[Opening Material to process section]

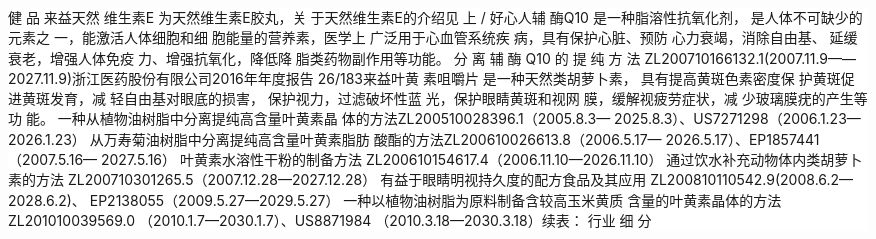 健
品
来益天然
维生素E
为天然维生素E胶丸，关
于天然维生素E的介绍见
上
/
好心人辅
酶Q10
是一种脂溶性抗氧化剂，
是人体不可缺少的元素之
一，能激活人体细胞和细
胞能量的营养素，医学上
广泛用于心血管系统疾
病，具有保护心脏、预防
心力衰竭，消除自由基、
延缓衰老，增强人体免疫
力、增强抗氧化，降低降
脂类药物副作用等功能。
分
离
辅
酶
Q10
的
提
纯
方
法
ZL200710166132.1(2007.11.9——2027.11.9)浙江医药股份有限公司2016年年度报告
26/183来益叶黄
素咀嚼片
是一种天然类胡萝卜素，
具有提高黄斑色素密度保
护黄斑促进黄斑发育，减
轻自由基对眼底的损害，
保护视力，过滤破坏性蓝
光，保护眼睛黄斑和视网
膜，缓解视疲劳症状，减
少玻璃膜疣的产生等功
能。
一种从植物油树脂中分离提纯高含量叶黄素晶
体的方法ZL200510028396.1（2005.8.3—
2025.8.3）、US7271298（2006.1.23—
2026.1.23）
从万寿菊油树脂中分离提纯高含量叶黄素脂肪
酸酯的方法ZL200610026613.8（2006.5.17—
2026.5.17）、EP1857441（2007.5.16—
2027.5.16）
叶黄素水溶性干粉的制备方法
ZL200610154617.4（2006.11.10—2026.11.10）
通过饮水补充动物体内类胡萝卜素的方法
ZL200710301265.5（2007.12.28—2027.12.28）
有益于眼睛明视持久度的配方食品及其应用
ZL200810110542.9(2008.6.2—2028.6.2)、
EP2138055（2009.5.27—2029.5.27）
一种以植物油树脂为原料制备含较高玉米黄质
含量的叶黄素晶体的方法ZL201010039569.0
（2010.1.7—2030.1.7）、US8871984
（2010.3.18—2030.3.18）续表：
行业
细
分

[Closing Material to process section]

[Exercise]:
Copy every record exactly, without the pictures.

[Exercise output]:
 健
品
来益天然
维生素E
为天然维生素E胶丸，关
于天然维生素E的介绍见
上
/
好心人辅
酶Q10
是一种脂溶性抗氧化剂，
是人体不可缺少的元素之
一，能激活人体细胞和细
胞能量的营养素，医学上
广泛用于心血管系统疾
病，具有保护心脏、预防
心力衰竭，消除自由基、
延缓衰老，增强人体免疫
力、增强抗氧化，降低降
脂类药物副作用等功能。
分
离
辅
酶
Q10
的
提
纯
方
法
ZL200710166132.1(2007.11.9——2027.11.9)浙江医药股份有限公司2016年年度报告
26/183来益叶黄
素咀嚼片
是一种天然类胡萝卜素，
具有提高黄斑色素密度保
护黄斑促进黄斑发育，减
轻自由基对眼底的损害，
保护视力，过滤破坏性蓝
光，保护眼睛黄斑和视网
膜，缓解视疲劳症状，减
少玻璃膜疣的产生等功
能。
一种从植物油树脂中分离提纯高含量叶黄素晶
体的方法ZL200510028396.1（2005.8.3—
2025.8.3）、US7271298（2006.1.23—
2026.1.23）
从万寿菊油树脂中分离提纯高含量叶黄素脂肪
酸酯的方法ZL200610026613.8（2006.5.17—
2026.5.17）、EP1857441（2007.5.16—
2027.5.16）
叶黄素水溶性干粉的制备方法
ZL200610154617.4（2006.11.10—2026.11.10）
通过饮水补充动物体内类胡萝卜素的方法
ZL200710301265.5（2007.12.28—2027.12.28）
有益于眼睛明视持久度的配方食品及其应用
ZL200810110542.9(2008.6.2—2028.6.2)、
EP2138055（2009.5.27—2029.5.27）
一种以植物油树脂为原料制备含较高玉米黄质
含量的叶黄素晶体的方法ZL201010039569.0
（2010.1.7—2030.1.7）、US8871984
（2010.3.18—2030.3.18）续表：
行业
细
分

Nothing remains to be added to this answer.